B.1.1. La question préjudicielle porte sur l'article 30, § 3, des lois relatives à la police de la circulation routière, coordonnées par l'arrêté royal du 16 mars 1968 (ci-après : la loi sur la circulation routière), qui dispose :

« Est puni d'un emprisonnement de trois mois à un an et d'une amende de 200 euros à 2.000 euros, ou d'une de ces peines seulement, et d'une déchéance du droit de conduire un véhicule à moteur d'une durée de 3 mois au moins et cinq ans au plus ou à titre définitif, quiconque conduit un véhicule à moteur alors que le permis de conduire exigé pour la conduite de ce véhicule ou le titre qui en tient lieu lui a été retiré immédiatement par application de l'article 55 ».

B.1.2. La Cour est interrogée sur la compatibilité de l'article 30, § 3, de la loi sur la circulation routière avec les articles 10 et 11 de la Constitution, combinés ou non avec l'article 6 de la Convention européenne des droits de l'homme, si cette disposition est interprétée comme sanctionnant la conduite sans permis lorsque celui-ci a été retiré immédiatement, conformément à l'article 55 de la loi sur la circulation routière, mais non lorsque le retrait immédiat du permis a été prolongé, conformément à l'article 55bis de cette loi.

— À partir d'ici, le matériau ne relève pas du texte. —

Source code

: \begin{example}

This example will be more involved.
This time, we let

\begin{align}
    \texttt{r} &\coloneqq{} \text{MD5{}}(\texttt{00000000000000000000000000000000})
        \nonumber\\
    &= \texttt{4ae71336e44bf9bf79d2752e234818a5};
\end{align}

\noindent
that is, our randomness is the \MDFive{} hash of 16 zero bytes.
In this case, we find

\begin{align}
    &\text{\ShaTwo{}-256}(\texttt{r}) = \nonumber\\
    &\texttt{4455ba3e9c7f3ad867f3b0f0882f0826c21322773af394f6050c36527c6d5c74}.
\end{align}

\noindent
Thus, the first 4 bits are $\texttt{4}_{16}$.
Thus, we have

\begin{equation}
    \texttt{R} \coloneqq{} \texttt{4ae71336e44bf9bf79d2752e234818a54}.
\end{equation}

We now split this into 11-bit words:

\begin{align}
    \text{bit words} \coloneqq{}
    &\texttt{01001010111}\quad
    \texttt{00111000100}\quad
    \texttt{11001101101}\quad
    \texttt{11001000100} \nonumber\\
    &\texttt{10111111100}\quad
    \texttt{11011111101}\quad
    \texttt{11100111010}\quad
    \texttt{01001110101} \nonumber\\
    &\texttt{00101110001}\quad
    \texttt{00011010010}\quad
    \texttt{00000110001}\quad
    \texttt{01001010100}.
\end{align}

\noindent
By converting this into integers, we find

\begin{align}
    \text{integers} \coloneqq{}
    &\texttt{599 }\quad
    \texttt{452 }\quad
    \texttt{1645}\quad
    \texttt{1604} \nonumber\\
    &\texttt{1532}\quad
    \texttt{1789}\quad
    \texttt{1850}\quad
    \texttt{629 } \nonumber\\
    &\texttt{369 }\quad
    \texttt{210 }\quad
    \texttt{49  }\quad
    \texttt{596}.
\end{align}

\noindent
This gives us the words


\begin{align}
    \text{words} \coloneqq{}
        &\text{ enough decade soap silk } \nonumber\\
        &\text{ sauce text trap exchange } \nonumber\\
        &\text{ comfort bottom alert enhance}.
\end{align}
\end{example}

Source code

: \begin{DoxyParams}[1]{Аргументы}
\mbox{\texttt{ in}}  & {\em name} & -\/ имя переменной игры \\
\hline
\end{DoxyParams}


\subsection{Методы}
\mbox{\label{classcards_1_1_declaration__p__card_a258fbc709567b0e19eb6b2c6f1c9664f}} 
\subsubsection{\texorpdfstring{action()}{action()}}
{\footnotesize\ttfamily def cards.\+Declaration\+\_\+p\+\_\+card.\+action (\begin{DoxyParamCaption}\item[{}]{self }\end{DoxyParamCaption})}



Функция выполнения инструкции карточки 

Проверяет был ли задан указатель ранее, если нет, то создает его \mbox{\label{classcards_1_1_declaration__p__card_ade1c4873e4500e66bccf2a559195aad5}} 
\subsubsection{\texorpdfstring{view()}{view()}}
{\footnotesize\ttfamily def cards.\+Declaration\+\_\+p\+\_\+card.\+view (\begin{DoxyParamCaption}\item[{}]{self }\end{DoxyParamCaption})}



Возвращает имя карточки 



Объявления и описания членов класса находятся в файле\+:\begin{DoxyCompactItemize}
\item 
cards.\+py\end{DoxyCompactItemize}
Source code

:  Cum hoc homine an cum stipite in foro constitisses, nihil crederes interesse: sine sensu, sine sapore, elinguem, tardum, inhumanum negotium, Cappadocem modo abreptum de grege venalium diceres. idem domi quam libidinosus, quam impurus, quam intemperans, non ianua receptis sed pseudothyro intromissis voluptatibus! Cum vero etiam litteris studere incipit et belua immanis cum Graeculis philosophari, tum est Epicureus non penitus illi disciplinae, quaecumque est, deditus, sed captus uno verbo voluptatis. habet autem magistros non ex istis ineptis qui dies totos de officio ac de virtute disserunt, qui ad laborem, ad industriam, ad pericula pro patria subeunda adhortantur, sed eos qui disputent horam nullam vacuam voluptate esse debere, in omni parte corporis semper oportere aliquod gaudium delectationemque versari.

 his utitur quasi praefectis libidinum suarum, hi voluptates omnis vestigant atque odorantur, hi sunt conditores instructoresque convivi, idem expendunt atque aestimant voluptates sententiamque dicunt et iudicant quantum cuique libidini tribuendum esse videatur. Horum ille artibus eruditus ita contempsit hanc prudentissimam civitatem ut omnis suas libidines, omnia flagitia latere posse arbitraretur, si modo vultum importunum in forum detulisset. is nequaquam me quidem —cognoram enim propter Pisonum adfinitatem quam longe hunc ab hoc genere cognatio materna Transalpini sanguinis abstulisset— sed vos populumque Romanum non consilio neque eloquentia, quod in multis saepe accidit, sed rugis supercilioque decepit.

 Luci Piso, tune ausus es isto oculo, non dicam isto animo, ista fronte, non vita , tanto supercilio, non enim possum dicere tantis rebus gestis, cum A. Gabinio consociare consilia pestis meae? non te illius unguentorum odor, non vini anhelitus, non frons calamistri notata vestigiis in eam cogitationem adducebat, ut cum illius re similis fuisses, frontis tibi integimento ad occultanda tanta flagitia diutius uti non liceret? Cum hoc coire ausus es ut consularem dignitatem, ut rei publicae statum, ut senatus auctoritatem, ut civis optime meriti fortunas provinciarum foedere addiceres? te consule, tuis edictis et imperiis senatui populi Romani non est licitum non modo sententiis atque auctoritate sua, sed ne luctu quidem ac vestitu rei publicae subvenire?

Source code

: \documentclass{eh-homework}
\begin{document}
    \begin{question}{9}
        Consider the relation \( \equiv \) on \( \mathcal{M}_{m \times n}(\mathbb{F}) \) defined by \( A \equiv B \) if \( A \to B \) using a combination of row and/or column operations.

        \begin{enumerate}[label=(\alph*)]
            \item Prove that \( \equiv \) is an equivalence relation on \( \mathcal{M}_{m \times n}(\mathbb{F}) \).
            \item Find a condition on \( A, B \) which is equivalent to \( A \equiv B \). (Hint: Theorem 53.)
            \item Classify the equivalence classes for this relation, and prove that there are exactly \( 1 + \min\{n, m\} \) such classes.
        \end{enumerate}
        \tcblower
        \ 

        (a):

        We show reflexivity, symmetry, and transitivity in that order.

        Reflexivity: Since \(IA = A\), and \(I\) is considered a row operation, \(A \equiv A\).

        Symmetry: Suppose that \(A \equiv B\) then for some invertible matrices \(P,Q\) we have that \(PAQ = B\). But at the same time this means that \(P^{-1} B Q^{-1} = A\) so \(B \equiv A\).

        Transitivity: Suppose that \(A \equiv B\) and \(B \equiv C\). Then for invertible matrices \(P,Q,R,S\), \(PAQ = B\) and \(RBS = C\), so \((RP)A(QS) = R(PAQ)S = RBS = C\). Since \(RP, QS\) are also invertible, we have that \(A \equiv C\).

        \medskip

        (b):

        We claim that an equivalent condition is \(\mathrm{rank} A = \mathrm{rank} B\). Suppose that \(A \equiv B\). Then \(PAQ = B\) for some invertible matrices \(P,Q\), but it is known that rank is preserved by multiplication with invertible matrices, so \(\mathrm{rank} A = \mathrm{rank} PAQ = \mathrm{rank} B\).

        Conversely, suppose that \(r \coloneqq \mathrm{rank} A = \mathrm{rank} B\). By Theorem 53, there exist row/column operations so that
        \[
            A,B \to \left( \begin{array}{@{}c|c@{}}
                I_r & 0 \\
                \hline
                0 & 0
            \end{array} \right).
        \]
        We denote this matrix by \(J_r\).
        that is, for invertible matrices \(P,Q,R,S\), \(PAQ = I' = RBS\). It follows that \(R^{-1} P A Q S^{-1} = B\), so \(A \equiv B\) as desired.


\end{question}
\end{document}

B.2.1. Le premier prévenu devant le juge a quo estime que la question préjudicielle n'appelle pas de réponse dès lors qu'elle ne serait manifestement pas utile au juge a quo : en l'absence d'incrimination explicite, seul un acquittement pourrait s'ensuivre; en outre, même si la question préjudicielle qui est posée appelait une réponse affirmative, ceci ne pourrait pas, en vertu de l'article 14 de la Constitution, de l'article 7 de la Convention européenne des droits de l'homme et de l'article 2 du Code pénal, aboutir à la répression pénale d'un acte qui n'était pas punissable au moment où celui-ci a été accompli.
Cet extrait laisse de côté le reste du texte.